Ministerstwo Sprawiedliwości zaplanowało w latach 2016-2023 budowę 40 hal przemysłowych przy zakładach karnych, gdzie będą mogli pracować więźniowie.

Podczas konferencji prasowej z wiceministrem Jakim na Rynku Staromiejskim zebrała się grupa ok. 20 członków Komitetu Obrony Demokracji. Manifestujący głośno skandowali: "Jaki do paki", "Andrzej Duda przed Trybunał", "Wolność, równość, demokracja".

Wiceminister skomentował to zdarzenie, mówiąc że na co dzień spotyka go "wyjątkowa agresja działaczy KODu". W jego opinii ma to związek z zaostrzeniem przepisów dotyczących ściągania alimentów. "Jestem autorem tej zmiany. Nie będzie tak jak do tej pory, że osobom, które w sposób uporczywy unikały płacenia alimentów uchodziło to płazem. Państwo się za nich weźmie, dlatego tak bardzo to boli KOD-owców. Przepisy dotyczące alimentów się zmienią i to wkrótce" - zapowiedział.

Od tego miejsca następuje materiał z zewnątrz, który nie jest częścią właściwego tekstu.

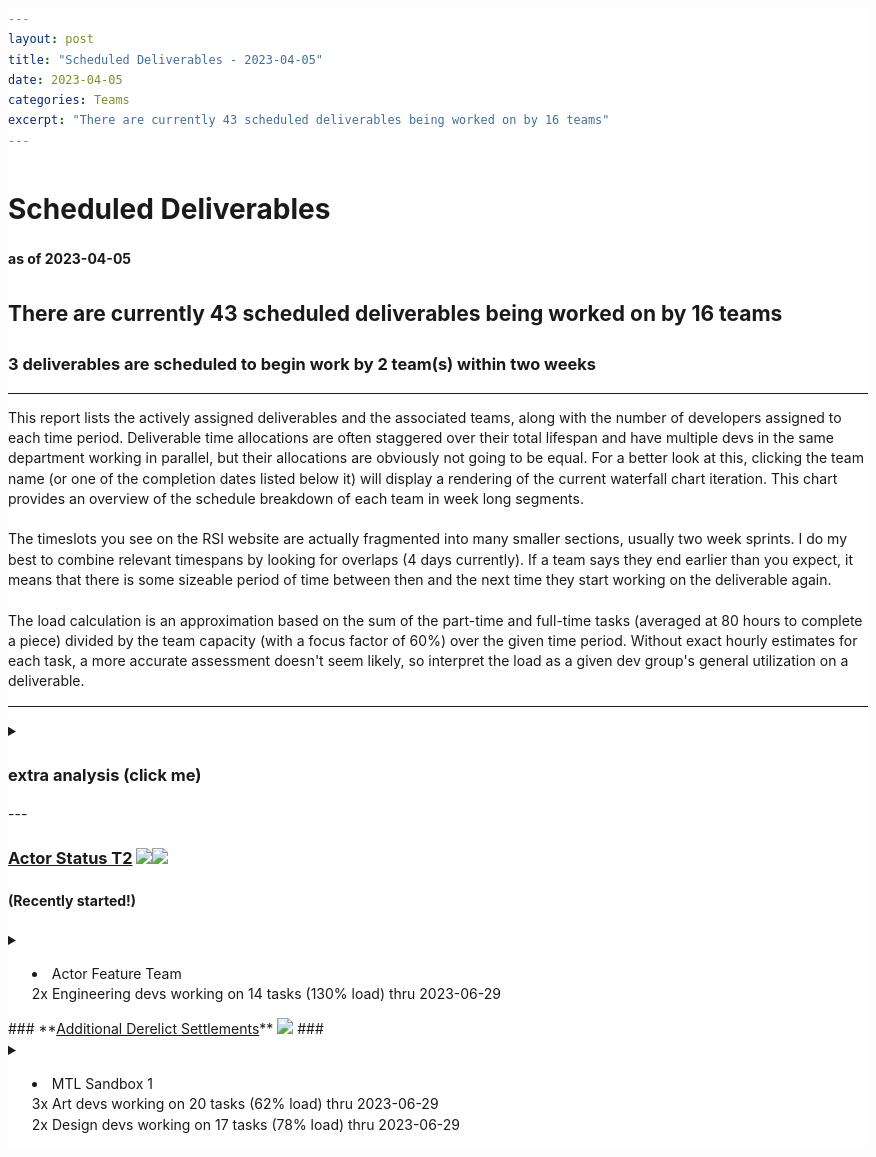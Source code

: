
 ```yaml
---  
layout: post  
title: "Scheduled Deliverables - 2023-04-05"  
date: 2023-04-05  
categories: Teams  
excerpt: "There are currently 43 scheduled deliverables being worked on by 16 teams"  
---  
```

  
# Scheduled Deliverables #  
#### as of 2023-04-05 ####  
## There are currently 43 scheduled deliverables being worked on by 16 teams ##  
### 3 deliverables are scheduled to begin work by 2 team(s) within two weeks ###  
---  
This report lists the actively assigned deliverables and the associated teams, along with the number of developers assigned to each time period. Deliverable time allocations are often staggered over their total lifespan and have multiple devs in the same department working in parallel, but their allocations are obviously not going to be equal. For a better look at this, clicking the team name (or one of the completion dates listed below it) will display a rendering of the current waterfall chart iteration. This chart provides an overview of the schedule breakdown of each team in week long segments. <br/><br/> The timeslots you see on the RSI website are actually fragmented into many smaller sections, usually two week sprints. I do my best to combine relevant timespans by looking for overlaps (4 days currently). If a team says they end earlier than you expect, it means that there is some sizeable period of time between then and the next time they start working on the deliverable again. <br/><br/> The load calculation is an approximation based on the sum of the part-time and full-time tasks (averaged at 80 hours to complete a piece) divided by the team capacity (with a focus factor of 60%) over the given time period. Without exact hourly estimates for each task, a more accurate assessment doesn't seem likely, so interpret the load as a given dev group's general utilization on a deliverable.  
  
---  
<details><summary><h3>extra analysis (click me)</h3></summary></details>---  
  
### **<a href="https://robertsspaceindustries.com/roadmap/progress-tracker/deliverables/mpn4648rn5dke" target="_blank">Actor Status T2</a>** <span><img src="https://robertsspaceindustries.com/media/b9ka4ohfxyb1kr/source/StarCitizen_Square_LargeTrademark_White_Transparent.png"/></span><span><img src="https://robertsspaceindustries.com/media/z2vo2a613vja6r/source/Squadron42_White_Reserved_Transparent.png"/></span> ###  
#### (Recently started!) ####  
<details><summary><ul><li>Actor Feature Team <br/>
2x Engineering devs working on 14 tasks (130% load) thru 2023-06-29<br/>
</li></ul></summary></details>  
### **<a href="https://robertsspaceindustries.com/roadmap/progress-tracker/deliverables/po52rr3tsy71y" target="_blank">Additional Derelict Settlements</a>** <span><img src="https://robertsspaceindustries.com/media/b9ka4ohfxyb1kr/source/StarCitizen_Square_LargeTrademark_White_Transparent.png"/></span> ###  
<details><summary><ul><li>MTL Sandbox 1 <br/>
3x Art devs working on 20 tasks (62% load) thru 2023-06-29<br/>
2x Design devs working on 17 tasks (78% load) thru 2023-06-29<br/>
</li></ul></summary></details>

"Jesteśmy zwolennikami ostrej polityki karnej, a lider KODu ma bardzo poważne problemy z wytłumaczeniem się ze swoich faktur. Chcemy przywrócić państwu polskiemu elementarne poczucie sprawiedliwości i przyzwoitości. Zaostrzamy politykę karną również wobec osób, które będą ordynarnie oszukiwały państwo na przekrętach gospodarczych. Dlatego wprowadziliśmy karę nawet 25 lat więzienia za oszukiwanie na fakturach" - dodał Jaki.

Podczas konferencji ogłosił on poparcie kandydatury Ireneusza Rogowskiego na stanowisko prezydenta Stargardu, zgłoszonego przez PiS. Oprócz niego w wyborach bierze udział Zofia Ławrynowicz kandydatka Platformy Obywatelskiej oraz Rafał Zając, kandydat niezależny pełniący obecnie funkcję wiceprezydenta Stargardu. Wybory na włodarza miasta odbędą się 9 kwietnia.